___ GIVEN INFORMATION ___
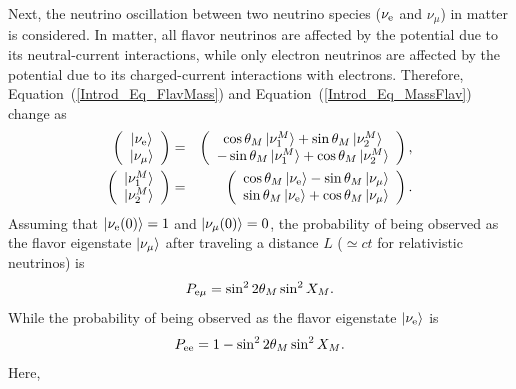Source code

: \hs
Next, the neutrino oscillation between two neutrino species ($\nu_{\rm e}$ and $\nu_{\mu}$) in matter is considered.
In matter, all flavor neutrinos are affected by the potential due to its neutral-current interactions, while only electron neutrinos are affected by the potential due to its charged-current interactions with electrons.
Therefore, Equation~(\ref{Introd_Eq_FlavMass}) and Equation~(\ref{Introd_Eq_MassFlav}) change as
\begin{eqnarray}
	\left(
	\begin{array}{c}
		\ket{\nu_{\rm e}} \\
		\ket{\nu_{\mu}}
	\end{array}
	\right)
	&=& \left(
	\begin{array}{c}
		\cos\theta_{M}\ket{\nu_{1}^{M}}+\sin\theta_{M}\ket{\nu_{2}^{M}} \\
		-\sin\theta_{M}\ket{\nu_{1}^{M}}+\cos\theta_{M}\ket{\nu_{2}^{M}}
	\end{array}
	\right), \\
	\left(
	\begin{array}{c}
		\ket{\nu_{1}^{M}} \\
		\ket{\nu_{2}^{M}}
	\end{array}
	\right)
	&=& \left(
	\begin{array}{c}
		\cos\theta_{M}\ket{\nu_{\rm e}}-\sin\theta_{M}\ket{\nu_{\mu}} \\
		\sin\theta_{M}\ket{\nu_{\rm e}}+\cos\theta_{M}\ket{\nu_{\mu}}
	\end{array}
	\right).
\end{eqnarray}
Assuming that $\ket{\nu_{\rm e}(0)} = 1$ and $\ket{\nu_{\mu}(0)} = 0$, the probability of being observed as the flavor eigenstate $\ket{\nu_{\mu}}$ after traveling a distance $L$ ($\simeq ct$ for relativistic neutrinos) is
\begin{eqnarray}
	P_{{\rm e}\mu} = \sin^{2}2\theta_{M}\sin^{2}X_{M}.
\end{eqnarray}
While the probability of being observed as the flavor eigenstate $\ket{\nu_{\rm e}}$ is
\begin{eqnarray}
	P_{{\rm ee}} = 1 - \sin^{2}2\theta_{M}\sin^{2}X_{M}.
\end{eqnarray}
Here,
___
--- EXERCISE DETAILS ---
Only the pictures are to be dropped; return everything else in the listing exactly.

--- EXERCISE SOLUTION ---
Source code

: \hs
Next, the neutrino oscillation between two neutrino species ($\nu_{\rm e}$ and $\nu_{\mu}$) in matter is considered.
In matter, all flavor neutrinos are affected by the potential due to its neutral-current interactions, while only electron neutrinos are affected by the potential due to its charged-current interactions with electrons.
Therefore, Equation~(\ref{Introd_Eq_FlavMass}) and Equation~(\ref{Introd_Eq_MassFlav}) change as
\begin{eqnarray}
	\left(
	\begin{array}{c}
		\ket{\nu_{\rm e}} \\
		\ket{\nu_{\mu}}
	\end{array}
	\right)
	&=& \left(
	\begin{array}{c}
		\cos\theta_{M}\ket{\nu_{1}^{M}}+\sin\theta_{M}\ket{\nu_{2}^{M}} \\
		-\sin\theta_{M}\ket{\nu_{1}^{M}}+\cos\theta_{M}\ket{\nu_{2}^{M}}
	\end{array}
	\right), \\
	\left(
	\begin{array}{c}
		\ket{\nu_{1}^{M}} \\
		\ket{\nu_{2}^{M}}
	\end{array}
	\right)
	&=& \left(
	\begin{array}{c}
		\cos\theta_{M}\ket{\nu_{\rm e}}-\sin\theta_{M}\ket{\nu_{\mu}} \\
		\sin\theta_{M}\ket{\nu_{\rm e}}+\cos\theta_{M}\ket{\nu_{\mu}}
	\end{array}
	\right).
\end{eqnarray}
Assuming that $\ket{\nu_{\rm e}(0)} = 1$ and $\ket{\nu_{\mu}(0)} = 0$, the probability of being observed as the flavor eigenstate $\ket{\nu_{\mu}}$ after traveling a distance $L$ ($\simeq ct$ for relativistic neutrinos) is
\begin{eqnarray}
	P_{{\rm e}\mu} = \sin^{2}2\theta_{M}\sin^{2}X_{M}.
\end{eqnarray}
While the probability of being observed as the flavor eigenstate $\ket{\nu_{\rm e}}$ is
\begin{eqnarray}
	P_{{\rm ee}} = 1 - \sin^{2}2\theta_{M}\sin^{2}X_{M}.
\end{eqnarray}
Here,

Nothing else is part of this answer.